▶ GOAL OF THE EXERCISE
Scan the entries that follow and copy out every line containing "same".
*** Opening EXTRACTED DATA ***
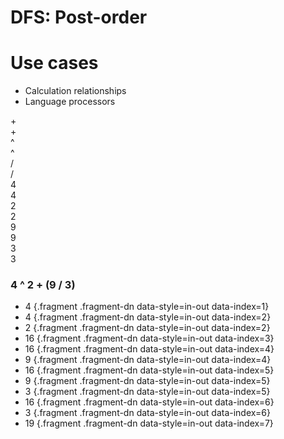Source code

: # DFS: Post-order

# Use cases

* Calculation relationships
* Language processors

<div class="row">
<div class="cell-5">

<div class="row mb-2">
<div class="node" id="dfs-post-example-1">
<div class="node-inner fragment fragment-dn" data-style="out-in" data-index="7">
+
</div>
<div class="node-inner fragment fragment-dn background-green" data-style="in-out" data-index="7">
+
</div>
</div>
</div>

<div class="row mb-2">
<div></div>
<div class="node" id="dfs-post-example-2">
<div class="node-inner fragment fragment-dn" data-style="out-in" data-index="3">
^
</div>
<div class="node-inner fragment fragment-dn background-green" data-style="in-out" data-index="3">
^
</div>
</div>
<div class="node" id="dfs-post-example-3">
<div class="node-inner fragment fragment-dn" data-style="out-in" data-index="6">
/
</div>
<div class="node-inner fragment fragment-dn background-green" data-style="in-out" data-index="6">
/
</div>
</div>
<div></div>
</div>

<div class="row mb-2" >
<div class="node" id="dfs-post-example-4">
<div class="node-inner fragment fragment-dn" data-style="out-in" data-index="1">
4
</div>
<div class="node-inner fragment fragment-dn background-green" data-style="in-out" data-index="1">
4
</div>
</div>
<div class="node" id="dfs-post-example-5">
<div class="node-inner fragment fragment-dn" data-style="out-in" data-index="2">
2
</div>
<div class="node-inner fragment fragment-dn background-green" data-style="in-out" data-index="2">
2
</div>
</div>
<div class="node" id="dfs-post-example-6">
<div class="node-inner fragment fragment-dn" data-style="out-in" data-index="4">
9
</div>
<div class="node-inner fragment fragment-dn background-green" data-style="in-out" data-index="4">
9
</div>
</div>
<div class="node" id="dfs-post-example-7">
<div class="node-inner fragment fragment-dn" data-style="out-in" data-index="5">
3
</div>
<div class="node-inner fragment fragment-dn background-green" data-style="in-out" data-index="5">
3
</div>
</div>
</div>

</div>
<div class="cell-1">

### 4 ^ 2 + (9 / 3)

* 4 {.fragment .fragment-dn data-style=in-out data-index=1}
* 4 {.fragment .fragment-dn data-style=in-out data-index=2}
* 2 {.fragment .fragment-dn data-style=in-out data-index=2}
* 16 {.fragment .fragment-dn data-style=in-out data-index=3}
* 16 {.fragment .fragment-dn data-style=in-out data-index=4}
* 9 {.fragment .fragment-dn data-style=in-out data-index=4}
* 16 {.fragment .fragment-dn data-style=in-out data-index=5}
* 9 {.fragment .fragment-dn data-style=in-out data-index=5}
* 3 {.fragment .fragment-dn data-style=in-out data-index=5}
* 16 {.fragment .fragment-dn data-style=in-out data-index=6}
* 3 {.fragment .fragment-dn data-style=in-out data-index=6}
* 19 {.fragment .fragment-dn data-style=in-out data-index=7}


</div>
</div>

<div class="line line-arrow-end" data-from="dfs-post-example-1" data-to="dfs-post-example-2" data-from-side="b" data-to-side="t"></div>
<div class="line line-arrow-end" data-from="dfs-post-example-1" data-to="dfs-post-example-3" data-from-side="b" data-to-side="t"></div>
<div class="line line-arrow-end" data-from="dfs-post-example-2" data-to="dfs-post-example-4" data-from-side="b" data-to-side="t"></div>
<div class="line line-arrow-end" data-from="dfs-post-example-2" data-to="dfs-post-example-5" data-from-side="b" data-to-side="t"></div>
<div class="line line-arrow-end" data-from="dfs-post-example-3" data-to="dfs-post-example-6" data-from-side="b" data-to-side="t"></div>
<div class="line line-arrow-end" data-from="dfs-post-example-3" data-to="dfs-post-example-7" data-from-side="b" data-to-side="t"></div>

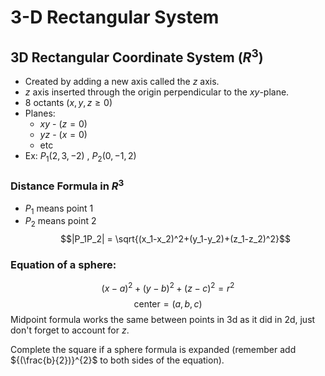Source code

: # 3-D Rectangular System

## 3D Rectangular Coordinate System ($R^3$)
- Created by adding a new axis called the $z$ axis.
- $z$ axis inserted through the origin perpendicular to the $xy$-plane.
- 8 octants ($x, y, z \geq 0$)
- Planes:
	- $xy$ - ($z = 0$)
	- $yz$ - ($x = 0$)
	- etc
- Ex: $P_1 (2, 3, -2)$ , $P_2 (0, -1, 2)$

### Distance Formula in $R^3$
* $P_1$ means point 1
* $P_2$ means point 2
$$|P_1P_2| = \sqrt{(x_1-x_2)^2+(y_1-y_2)+(z_1-z_2)^2}$$

### Equation of a sphere:
$$(x-a)^2+(y-b)^2+(z-c)^2=r^2$$
$$\text{center}=(a,b,c)$$
Midpoint formula works the same between points in 3d as it did in 2d, just don't forget to account for $z$.

Complete the square if a sphere formula is expanded (remember add ${(\frac{b}{2})}^{2}$ to both sides of the equation).
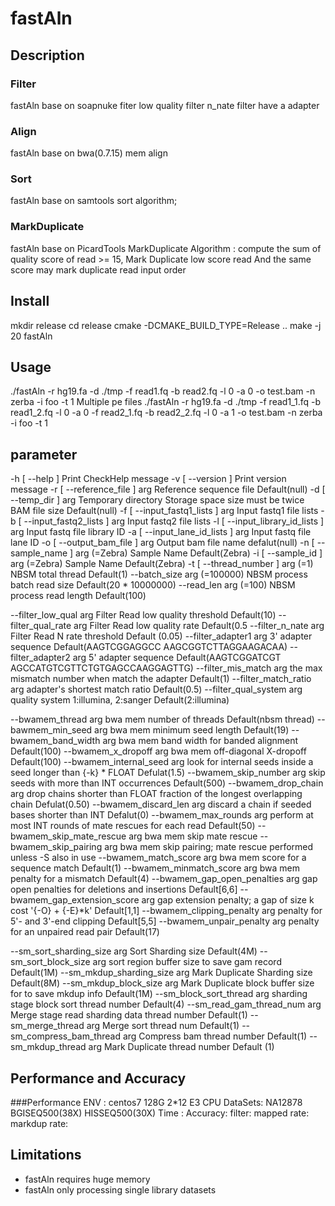 # fastAln


## Description

### Filter
fastAln base on soapnuke
fiter low quality
filter n_nate
filter have a adapter
### Align
fastAln base on bwa(0.7.15) mem align
### Sort
fastAln base on samtools sort algorithm;
### MarkDuplicate
fastAln base on PicardTools MarkDuplicate
Algorithm :
compute the sum of quality score of read >= 15, Mark Duplicate low score read And the same score may mark duplicate read input order


## Install
mkdir release
cd release
cmake -DCMAKE_BUILD_TYPE=Release ..
make -j 20 fastAln
## Usage
./fastAln -r hg19.fa  -d ./tmp -f  read1.fq -b read2.fq  -l 0 -a 0 -o test.bam -n zerba -i foo -t 1
Multiple pe files
./fastAln -r hg19.fa  -d ./tmp -f  read1_1.fq -b read1_2.fq  -l 0 -a 0 -f read2_1.fq -b read2_2.fq -l 0 -a 1 -o test.bam -n zerba -i foo -t 1
## parameter

  -h [ --help ]                        Print CheckHelp message
  -v [ --version ]                     Print version message
  -r [ --reference_file ] arg          Reference sequence file Default(null)
  -d [ --temp_dir ] arg                Temporary directory Storage space size
                                       must be twice BAM file size
                                       Default(null)
  -f [ --input_fastq1_lists ] arg      Input fastq1 file lists
  -b [ --input_fastq2_lists ] arg      Input fastq2 file lists
  -l [ --input_library_id_lists ] arg  Input fastq file library ID
  -a [ --input_lane_id_lists ] arg     Input fastq file lane ID
  -o [ --output_bam_file ] arg         Output bam file name defalut(null)
  -n [ --sample_name ] arg (=Zebra)    Sample Name Default(Zebra)
  -i [ --sample_id ] arg (=Zebra)      Sample Name Default(Zebra)
  -t [ --thread_number ] arg (=1)      NBSM total thread Default(1)
  --batch_size arg (=100000)           NBSM process batch read size Default(20
                                       * 10000000)
  --read_len arg (=100)                NBSM process read length Default(100)

  --filter_low_qual arg                Filter Read low quality threshold
                                       Default(10)
  --filter_qual_rate arg               Filter Read low quality rate Default(0.5
  --filter_n_nate arg                  Filter Read N rate threshold Default
                                       (0.05)
  --filter_adapter1 arg                3' adapter sequence Default(AAGTCGGAGGCC
                                       AAGCGGTCTTAGGAAGACAA)
  --filter_adapter2 arg                5' adapter sequence Default(AAGTCGGATCGT
                                       AGCCATGTCGTTCTGTGAGCCAAGGAGTTG)
  --filter_mis_match arg               the max mismatch number when match the
                                       adapter Default(1)
  --filter_match_ratio arg             adapter's shortest match ratio
                                       Default(0.5)
  --filter_qual_system arg             quality system 1:illumina, 2:sanger
                                       Default(2:illumina)

  --bwamem_thread arg                  bwa mem number of threads Default(nbsm
                                       thread)
  --bawmem_min_seed arg                bwa mem minimum seed length Default(19)
  --bwamem_band_width arg              bwa mem band width for banded alignment
                                       Default(100)
  --bwamem_x_dropoff arg               bwa mem off-diagonal X-dropoff
                                       Default(100)
  --bwamem_internal_seed arg           look for internal seeds inside a seed
                                       longer than {-k} * FLOAT Defulat(1.5)
  --bwamem_skip_number arg             skip seeds with more than INT
                                       occurrences Default(500)
  --bwamem_drop_chain arg              drop chains shorter than FLOAT fraction
                                       of the longest overlapping chain
                                       Defulat(0.50)
  --bwamem_discard_len arg             discard a chain if seeded bases shorter
                                       than INT Defalut(0)
  --bwamem_max_rounds arg              perform at most INT rounds of mate
                                       rescues for each read Default(50)
  --bwamem_skip_mate_rescue arg        bwa mem skip mate rescue
  --bwamem_skip_pairing arg            bwa mem skip pairing; mate rescue
                                       performed unless -S also in use
  --bwamem_match_score arg             bwa mem score for a sequence match
                                       Default(1)
  --bwamem_minmatch_score arg          bwa mem  penalty for a mismatch
                                       Default(4)
  --bwamem_gap_open_penalties arg      gap open penalties for deletions and
                                       insertions Default[6,6]
  --bwamem_gap_extension_score arg     gap extension penalty; a gap of size k
                                       cost '{-O} + {-E}*k' Default[1,1]
  --bwamem_clipping_penalty arg         penalty for 5'- and 3'-end clipping
                                       Default[5,5]
  --bwamem_unpair_penalty arg          penalty for an unpaired read pair
                                       Default(17)

  --sm_sort_sharding_size arg          Sort Sharding size Default(4M)
  --sm_sort_block_size arg             sort region buffer size to save gam
                                       record Default(1M)
  --sm_mkdup_sharding_size arg         Mark Duplicate Sharding size Default(8M)
  --sm_mkdup_block_size arg            Mark Duplicate block buffer size for to
                                       save mkdup info Default(1M)
  --sm_block_sort_thread arg           sharding stage block sort thread number
                                       Default(4)
  --sm_read_gam_thread_num arg         Merge stage read sharding data thread
                                       number Default(1)
  --sm_merge_thread arg                Merge sort thread num Default(1)
  --sm_compress_bam_thread arg         Compress bam thread number Default(1)
  --sm_mkdup_thread arg                Mark Duplicate thread number Default (1)

## Performance and Accuracy

###Performance
ENV : centos7 128G 2*12 E3 CPU
DataSets: NA12878 BGISEQ500(38X) HISSEQ500(30X)
Time :
Accuracy:
filter:
mapped rate:
markdup rate:



## Limitations
- fastAln requires huge memory
- fastAln only processing single library datasets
*** Closing EXTRACTED DATA ***
▶ THE COMPLETED TASK
Midpoint formula works the same between points in 3d as it did in 2d, just don't forget to account for $z$.
compute the sum of quality score of read >= 15, Mark Duplicate low score read And the same score may mark duplicate read input order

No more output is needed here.